As you can imagine those first few years with twins are a bit of a blur. I think that is my body's natural defense mechanism. I don't remember too much about it all. I remember my little guy's full belly laugh. I remember little miss thang's smile, but I have blocked out so much of the negative -- the sleepless nights, the hubs ability to sleep through anything, the loneliness, and the innate craziness of the situation. I've done this to survive and to smile again. I fear I did not smile for a few months years. I also did not leave the house without a shirt full of breast milk or spit-up or some combination of the two, but as I said, the humility imposed by motherhood is another post entirely.
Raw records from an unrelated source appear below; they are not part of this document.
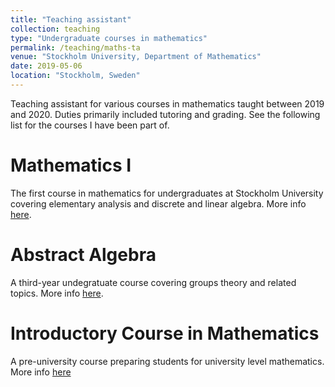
 ```yaml
---
title: "Teaching assistant"
collection: teaching
type: "Undergraduate courses in mathematics"
permalink: /teaching/maths-ta
venue: "Stockholm University, Department of Mathematics"
date: 2019-05-06
location: "Stockholm, Sweden"
---
```


Teaching assistant for various courses in mathematics taught between 2019 and 2020. Duties primarily included tutoring and grading. See the following list for the courses I have been part of.

Mathematics I
======
The first course in mathematics for undergraduates at Stockholm University covering elementary analysis and discrete and linear algebra. More info [here](https://www.su.se/english/search-courses-and-programmes/mm2001-1.412163).

Abstract Algebra
======
A third-year undegratuate course covering groups theory and related topics. More info [here](https://www.su.se/english/search-courses-and-programmes/mm5020-1.412178).

Introductory Course in Mathematics 
======
A pre-university course preparing students for university level mathematics. More info [here](https://www.su.se/english/search-courses-and-programmes/mm1003-1.412161)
My 30s were also a decade in which I waded through the results of infidelity {though, thank God, not in my own marriage}, divorce {a few good friends}, sex addiction {truly, I have an interesting group of friends}, unemployment {more than one friend's hubs}, massive home repairs {though I do love our old home}, the loss of a child {my sister's and an a close acquaintance's}, financial hardship {it's all relative}, starting a new legal practice {the hubs}, and being officially orphaned after the loss of my mom {5 years after my dad}.

These are not all my stories to tell so I share no details but to say: your 20s simply don't pack the punch like your 30s. This is all big stuff. All life-changing stuff. They are "adult" issues and I never felt so adult as I did in my third decade of life. Some days I simply yearned to be young again:  to worry about a big final, how to spend my end-of-year bonus {opposed to how much to pay others}, or what I'd wear to a party next weekend {ok, I do still do that occasionally}.  

So as I neared the dawn of 2011 with my fortieth looming in the last few days of 2010, I realized:

all that is behind me now.

I have grown immeasurably over the last ten years. I have found my new self and {this is the big part} I like her! I am comfortable in my own skin. Even if a few wrinkles are present on said skin and a few pounds seem to have permanently taken residence on my hips. I am, quite simply, me.
  • I no longer struggle with the loss of my legal career {though suspiciously I'm still talking about it}.
  • I no longer struggle with being a full-time mom. I love it and I feel like I am thriving in it {quite easy to do once the kids go to school every day}.
  • I no longer harbor bitterness towards the hubs about our relocation {I cannot imagine life any other place - ok, I can still imagine it, but I no longer yearn for it}.
  • I no longer desire a better house or a better car or a better anything. I have everything I've ever needed. And realize now: I always have.
  • I no longer wonder why some people take church or bible study so seriously. It is an absolutely mandatory part of my life -- a lifeline. Spending time in God's word has buoyed me through some tough times. I will never outgrow my need for it.
  • I no longer yearn to change the past. Everything happens for a reason. I am where I am today because of all that happened to me and around me. It is all what made me, ME!
So in many ways I am where I was as I begun my 30s -- ready for the changes life will inevitable bring -- and yet, so much more settled, content and sated in a way my 20s and 30s never knew.

Is that how it plays out for everyone? Are are 20s for fun, our 30s for learning and our 40s for living well? Or perchance my 30s were a little more action-packed than most? Packed differently perhaps, but I don't think necessarily more fully than most.